Task to complete
Retype, word for word, each line between the lines holding "counter instance names</span></span>" and "Fabric Service category</span></span>", inclusive, and leave the rest of the data alone.

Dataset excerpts

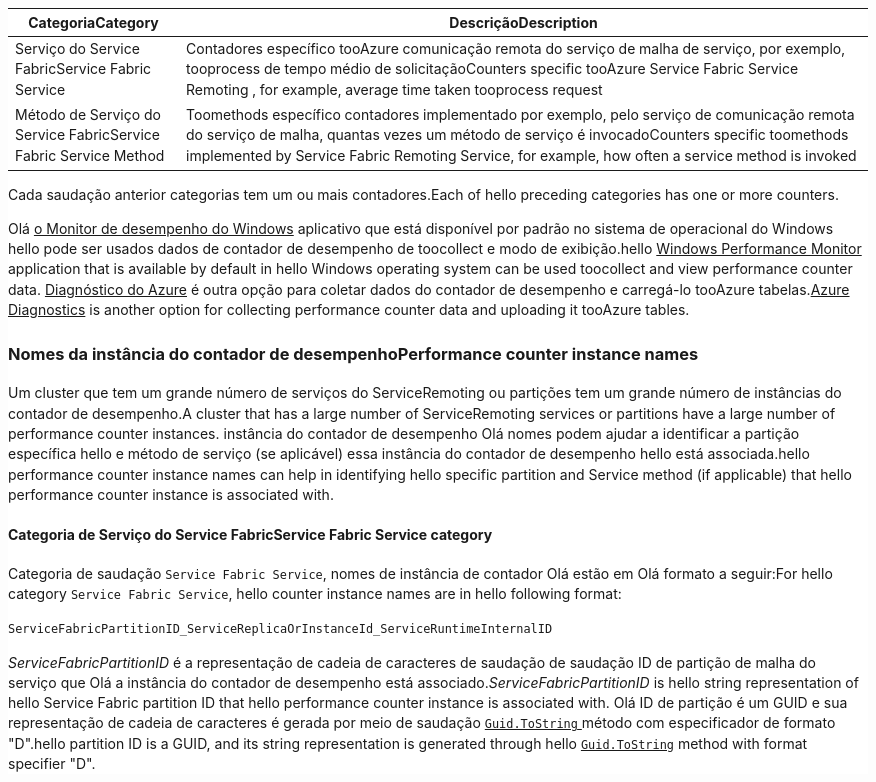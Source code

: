 | <span data-ttu-id="56e4f-108">Categoria</span><span class="sxs-lookup"><span data-stu-id="56e4f-108">Category</span></span> | <span data-ttu-id="56e4f-109">Descrição</span><span class="sxs-lookup"><span data-stu-id="56e4f-109">Description</span></span> |
| --- | --- |
| <span data-ttu-id="56e4f-110">Serviço do Service Fabric</span><span class="sxs-lookup"><span data-stu-id="56e4f-110">Service Fabric Service</span></span> |<span data-ttu-id="56e4f-111">Contadores específico tooAzure comunicação remota do serviço de malha de serviço, por exemplo, tooprocess de tempo médio de solicitação</span><span class="sxs-lookup"><span data-stu-id="56e4f-111">Counters specific tooAzure Service Fabric Service Remoting , for example, average time taken tooprocess request</span></span> |
| <span data-ttu-id="56e4f-112">Método de Serviço do Service Fabric</span><span class="sxs-lookup"><span data-stu-id="56e4f-112">Service Fabric Service Method</span></span> |<span data-ttu-id="56e4f-113">Toomethods específico contadores implementado por exemplo, pelo serviço de comunicação remota do serviço de malha, quantas vezes um método de serviço é invocado</span><span class="sxs-lookup"><span data-stu-id="56e4f-113">Counters specific toomethods implemented by Service Fabric Remoting Service, for example, how often a service method is invoked</span></span> |

<span data-ttu-id="56e4f-114">Cada saudação anterior categorias tem um ou mais contadores.</span><span class="sxs-lookup"><span data-stu-id="56e4f-114">Each of hello preceding categories has one or more counters.</span></span>

<span data-ttu-id="56e4f-115">Olá [o Monitor de desempenho do Windows](https://technet.microsoft.com/library/cc749249.aspx) aplicativo que está disponível por padrão no sistema de operacional do Windows hello pode ser usados dados de contador de desempenho de toocollect e modo de exibição.</span><span class="sxs-lookup"><span data-stu-id="56e4f-115">hello [Windows Performance Monitor](https://technet.microsoft.com/library/cc749249.aspx) application that is available by default in hello Windows operating system can be used toocollect and view performance counter data.</span></span> <span data-ttu-id="56e4f-116">[Diagnóstico do Azure](../cloud-services/cloud-services-dotnet-diagnostics.md) é outra opção para coletar dados do contador de desempenho e carregá-lo tooAzure tabelas.</span><span class="sxs-lookup"><span data-stu-id="56e4f-116">[Azure Diagnostics](../cloud-services/cloud-services-dotnet-diagnostics.md) is another option for collecting performance counter data and uploading it tooAzure tables.</span></span>

### <a name="performance-counter-instance-names"></a><span data-ttu-id="56e4f-117">Nomes da instância do contador de desempenho</span><span class="sxs-lookup"><span data-stu-id="56e4f-117">Performance counter instance names</span></span>
<span data-ttu-id="56e4f-118">Um cluster que tem um grande número de serviços do ServiceRemoting ou partições tem um grande número de instâncias do contador de desempenho.</span><span class="sxs-lookup"><span data-stu-id="56e4f-118">A cluster that has a large number of  ServiceRemoting services or partitions have a large number of  performance counter instances.</span></span> <span data-ttu-id="56e4f-119">instância do contador de desempenho Olá nomes podem ajudar a identificar a partição específica hello e método de serviço (se aplicável) essa instância do contador de desempenho hello está associada.</span><span class="sxs-lookup"><span data-stu-id="56e4f-119">hello performance counter instance names can help in identifying hello specific partition and Service method (if applicable) that hello performance counter instance is associated with.</span></span>

#### <a name="service-fabric-service-category"></a><span data-ttu-id="56e4f-120">Categoria de Serviço do Service Fabric</span><span class="sxs-lookup"><span data-stu-id="56e4f-120">Service Fabric Service category</span></span>
<span data-ttu-id="56e4f-121">Categoria de saudação `Service Fabric Service`, nomes de instância de contador Olá estão em Olá formato a seguir:</span><span class="sxs-lookup"><span data-stu-id="56e4f-121">For hello category `Service Fabric Service`, hello counter instance names are in hello following format:</span></span>

`ServiceFabricPartitionID_ServiceReplicaOrInstanceId_ServiceRuntimeInternalID`

<span data-ttu-id="56e4f-122">*ServiceFabricPartitionID* é a representação de cadeia de caracteres de saudação de saudação ID de partição de malha do serviço que Olá a instância do contador de desempenho está associado.</span><span class="sxs-lookup"><span data-stu-id="56e4f-122">*ServiceFabricPartitionID* is hello string representation of hello Service Fabric partition ID that hello performance counter instance is associated with.</span></span> <span data-ttu-id="56e4f-123">Olá ID de partição é um GUID e sua representação de cadeia de caracteres é gerada por meio de saudação [ `Guid.ToString` ](https://msdn.microsoft.com/library/97af8hh4.aspx) método com especificador de formato "D".</span><span class="sxs-lookup"><span data-stu-id="56e4f-123">hello partition ID is a GUID, and its string representation is generated through hello [`Guid.ToString`](https://msdn.microsoft.com/library/97af8hh4.aspx) method with format specifier "D".</span></span>
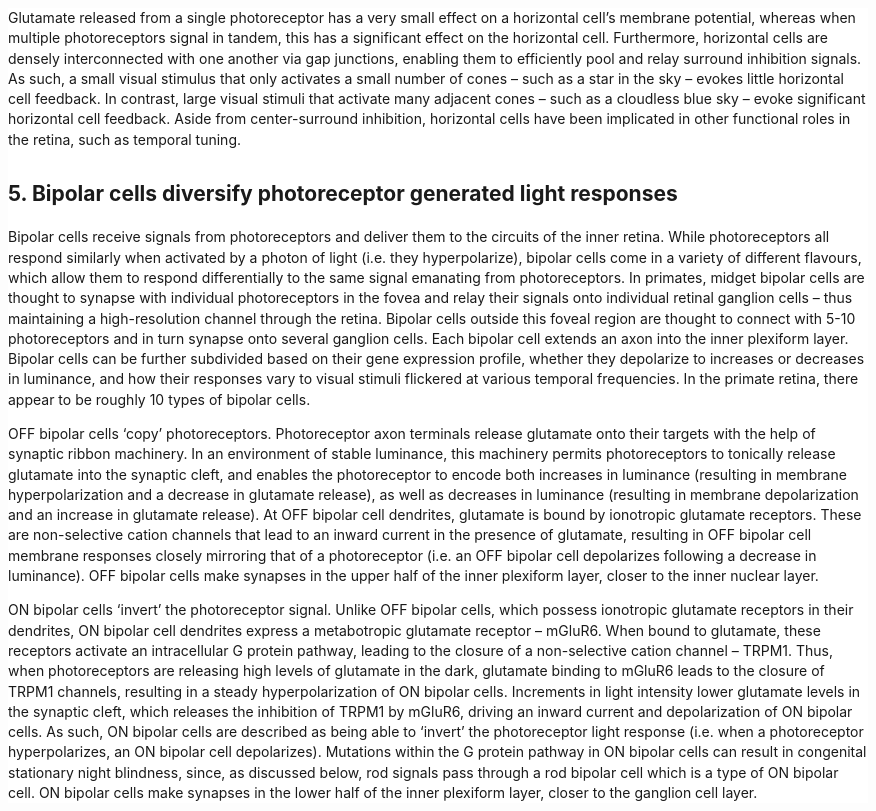 Glutamate released from a single photoreceptor has a very small effect on a horizontal cell’s membrane potential, whereas when multiple photoreceptors signal in tandem, this has a significant effect on the horizontal cell. Furthermore, horizontal cells are densely interconnected with one another via gap junctions, enabling them to efficiently pool and relay surround inhibition signals. As such, a small visual stimulus that only activates a small number of cones – such as a star in the sky – evokes little horizontal cell feedback. In contrast, large visual stimuli that activate many adjacent cones – such as a cloudless blue sky – evoke significant horizontal cell feedback. Aside from center-surround inhibition, horizontal cells have been implicated in other functional roles in the retina, such as temporal tuning.

## 5. Bipolar cells diversify photoreceptor generated light responses

Bipolar cells receive signals from photoreceptors and deliver them to the circuits of the inner retina. While photoreceptors all respond similarly when activated by a photon of light (i.e. they hyperpolarize), bipolar cells come in a variety of different flavours, which allow them to respond differentially to the same signal emanating from photoreceptors. In primates, midget bipolar cells are thought to synapse with individual photoreceptors in the fovea and relay their signals onto individual retinal ganglion cells – thus maintaining a high-resolution channel through the retina. Bipolar cells outside this foveal region are thought to connect with 5-10 photoreceptors and in turn synapse onto several ganglion cells. Each bipolar cell extends an axon into the inner plexiform layer. Bipolar cells can be further subdivided based on their gene expression profile, whether they depolarize to increases or decreases in luminance, and how their responses vary to visual stimuli flickered at various temporal frequencies. In the primate retina, there appear to be roughly 10 types of bipolar cells.

OFF bipolar cells ‘copy’ photoreceptors. Photoreceptor axon terminals release glutamate onto their targets with the help of synaptic ribbon machinery. In an environment of stable luminance, this machinery permits photoreceptors to tonically release glutamate into the synaptic cleft, and enables the photoreceptor to encode both increases in luminance (resulting in membrane hyperpolarization and a decrease in glutamate release), as well as decreases in luminance (resulting in membrane depolarization and an increase in glutamate release). At OFF bipolar cell dendrites, glutamate is bound by ionotropic glutamate receptors. These are non-selective cation channels that lead to an inward current in the presence of glutamate, resulting in OFF bipolar cell membrane responses closely mirroring that of a photoreceptor (i.e. an OFF bipolar cell depolarizes following a decrease in luminance). OFF bipolar cells make synapses in the upper half of the inner plexiform layer, closer to the inner nuclear layer.

ON bipolar cells ‘invert’ the photoreceptor signal. Unlike OFF bipolar cells, which possess ionotropic glutamate receptors in their dendrites, ON bipolar cell dendrites express a metabotropic glutamate receptor – mGluR6. When bound to glutamate, these receptors activate an intracellular G protein pathway, leading to the closure of a non-selective cation channel – TRPM1. Thus, when photoreceptors are releasing high levels of glutamate in the dark, glutamate binding to mGluR6 leads to the closure of TRPM1 channels, resulting in a steady hyperpolarization of ON bipolar cells. Increments in light intensity lower glutamate levels in the synaptic cleft, which releases the inhibition of TRPM1 by mGluR6, driving an inward current and depolarization of ON bipolar cells. As such, ON bipolar cells are described as being able to ‘invert’ the photoreceptor light response (i.e. when a photoreceptor hyperpolarizes, an ON bipolar cell depolarizes). Mutations within the G protein pathway in ON bipolar cells can result in congenital stationary night blindness, since, as discussed below, rod signals pass through a rod bipolar cell which is a type of ON bipolar cell. ON bipolar cells make synapses in the lower half of the inner plexiform layer, closer to the ganglion cell layer.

Response box
### <a name="performance-counter-instance-names"></a><span data-ttu-id="56e4f-117">Nomes da instância do contador de desempenho</span><span class="sxs-lookup"><span data-stu-id="56e4f-117">Performance counter instance names</span></span>
<span data-ttu-id="56e4f-118">Um cluster que tem um grande número de serviços do ServiceRemoting ou partições tem um grande número de instâncias do contador de desempenho.</span><span class="sxs-lookup"><span data-stu-id="56e4f-118">A cluster that has a large number of  ServiceRemoting services or partitions have a large number of  performance counter instances.</span></span> <span data-ttu-id="56e4f-119">instância do contador de desempenho Olá nomes podem ajudar a identificar a partição específica hello e método de serviço (se aplicável) essa instância do contador de desempenho hello está associada.</span><span class="sxs-lookup"><span data-stu-id="56e4f-119">hello performance counter instance names can help in identifying hello specific partition and Service method (if applicable) that hello performance counter instance is associated with.</span></span>

#### <a name="service-fabric-service-category"></a><span data-ttu-id="56e4f-120">Categoria de Serviço do Service Fabric</span><span class="sxs-lookup"><span data-stu-id="56e4f-120">Service Fabric Service category</span></span>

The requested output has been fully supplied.